- WHAT NEEDS TO BE DONE: Report each line from the records where the string "name" turns up.

- SOURCE INFORMATION:
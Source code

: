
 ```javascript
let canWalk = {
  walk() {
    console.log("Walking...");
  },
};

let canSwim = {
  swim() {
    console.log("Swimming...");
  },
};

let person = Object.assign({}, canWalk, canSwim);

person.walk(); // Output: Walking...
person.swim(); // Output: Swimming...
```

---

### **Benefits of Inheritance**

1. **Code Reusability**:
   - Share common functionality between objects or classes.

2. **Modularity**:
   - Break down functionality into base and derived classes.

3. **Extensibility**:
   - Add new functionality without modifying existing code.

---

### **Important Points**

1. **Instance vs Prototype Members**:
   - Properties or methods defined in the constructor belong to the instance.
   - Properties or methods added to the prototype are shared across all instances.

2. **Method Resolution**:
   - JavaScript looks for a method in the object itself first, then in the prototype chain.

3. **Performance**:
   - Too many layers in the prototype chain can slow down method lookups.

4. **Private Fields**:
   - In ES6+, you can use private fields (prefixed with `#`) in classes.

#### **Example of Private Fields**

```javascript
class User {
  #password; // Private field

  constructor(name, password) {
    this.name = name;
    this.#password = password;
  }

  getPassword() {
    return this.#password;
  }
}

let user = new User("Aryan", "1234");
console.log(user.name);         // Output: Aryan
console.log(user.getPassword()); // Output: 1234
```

- COMPLETED EXERCISE:
  constructor(name, password) {
    this.name = name;
console.log(user.name);         // Output: Aryan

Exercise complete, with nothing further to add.